I can personally guarantee you one thing: Wonder Women!: The Untold Story of American Superheroines, premiering tonight on PBS after a successful Kickstarter run, is going to be some major flamebait among the kind of touchy nerd who embarrasses us all. But how is it as a documentary?

Ultimately, it’s solid but a missed opportunity. This is not any sort of “untold story”; this is very much a told story, and the documentary suffers for it.

First things first: This is more of an overview of Wonder Woman from the outside of fandom, how changing cultural forces drove how she was depicted, how cultural critics and feminists have viewed the character over time, and how she fits into how women are perceived in pop culture. As an intellectual overview, it’s solid if nothing we haven’t heard before.
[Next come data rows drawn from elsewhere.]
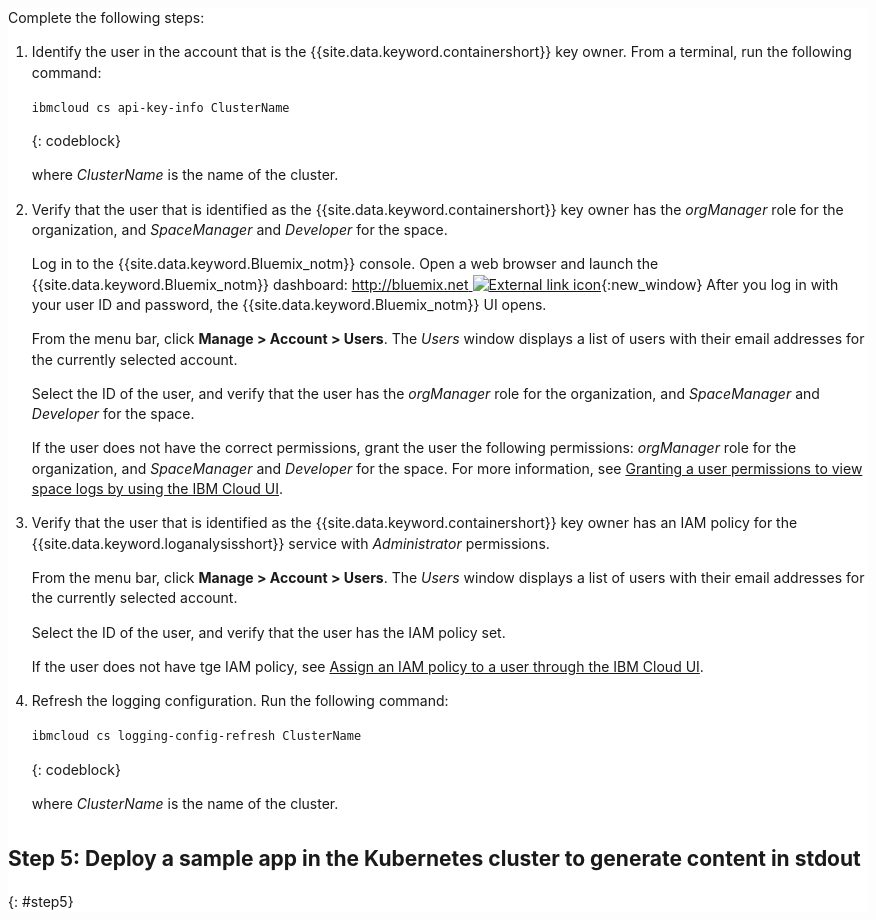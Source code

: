 Complete the following steps:

1. Identify the user in the account that is the {{site.data.keyword.containershort}} key owner. From a terminal, run the following command:

    ```
    ibmcloud cs api-key-info ClusterName
    ```
    {: codeblock}
    
    where *ClusterName* is the name of the cluster.

2. Verify that the user that is identified as the {{site.data.keyword.containershort}} key owner has the *orgManager* role for the organization, and *SpaceManager* and *Developer* for the space.

    Log in to the {{site.data.keyword.Bluemix_notm}} console. Open a web browser and launch the {{site.data.keyword.Bluemix_notm}} dashboard: [http://bluemix.net ![External link icon](../../../icons/launch-glyph.svg "External link icon")](http://bluemix.net){:new_window} After you log in with your user ID and password, the {{site.data.keyword.Bluemix_notm}} UI opens.

    From the menu bar, click **Manage > Account > Users**.  The *Users* window displays a list of users with their email addresses for the currently selected account.
	
    Select the ID of the user, and verify that the user has the *orgManager* role for the organization, and *SpaceManager* and *Developer* for the space.

    If the user does not have the correct permissions, grant the user the following permissions: *orgManager* role for the organization, and *SpaceManager* and *Developer* for the space. For more information, see [Granting a user permissions to view space logs by using the IBM Cloud UI](/docs/services/CloudLogAnalysis/security/grant_permissions.html#grant_permissions_ui_space).
    
3. Verify that the user that is identified as the {{site.data.keyword.containershort}} key owner has an IAM policy for the {{site.data.keyword.loganalysisshort}} service with *Administrator* permissions.

    From the menu bar, click **Manage > Account > Users**.  The *Users* window displays a list of users with their email addresses for the currently selected account.
	
    Select the ID of the user, and verify that the user has the IAM policy set. 

    If the user does not have tge IAM policy, see [Assign an IAM policy to a user through the IBM Cloud UI](/docs/services/CloudLogAnalysis/security/grant_permissions.html#grant_permissions_ui_account).

4. Refresh the logging configuration. Run the following command:
    
    ```
    ibmcloud cs logging-config-refresh ClusterName
    ```
    {: codeblock}
        
    where *ClusterName* is the name of the cluster.
	



## Step 5: Deploy a sample app in the Kubernetes cluster to generate content in stdout
{: #step5}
Therein lies the problem: There’s no real depth here, no original intellectual ground broken. Ultimately it’s a Cliff’s Notes of feminist media theory and Wonder Woman’s sometimes-great-sometimes-embarrassing history that feels a little scattered, and too willing to gloss over topics. Even the Wonder Woman angle is largely abandoned at the half-hour mark for a wider survey of heroines in media. It would seem to be a useful lens: Why did Wonder Woman, a character explicitly created as a sort of protofeminist superheroine, seemingly fall behind in the 1980s? But the documentary never explores it.

Secondly, for a documentary about superheroines, it’s painfully short on women who actually make comics. Trina Robbins gets some screen time, Jane Espenson gets to talk about how inspiring Buffy was, and Gail Simone gets, quite literally, a minute.

On one level, it’s unfair to criticize a documentary for who isn’t in it; people get sick, have too much to do, the production crew can’t afford to come to them, the timing never works, it happens. But at the same time, it’s kind of lousy that women in or writing about the comics industry can’t even get name-checked in a documentary about the most prominent superheroine in American pop culture. It’s not like the team at The Mary Sue, DC Women Kicking Ass, or many of the women working in comics don’t have the intellectual chops to talk about the subject. There are too many names chosen for their marquee value, and it hurts the overall thrust of the documentary.

What’s frustrating about this is that it doesn’t come off like a cynical cash-in; if nothing else, Wonder Women! is very much sincere. But it’s not an untold story, and it’s the ultimate unwillingness on the part of the filmmakers to tell one, that keeps this from greatness.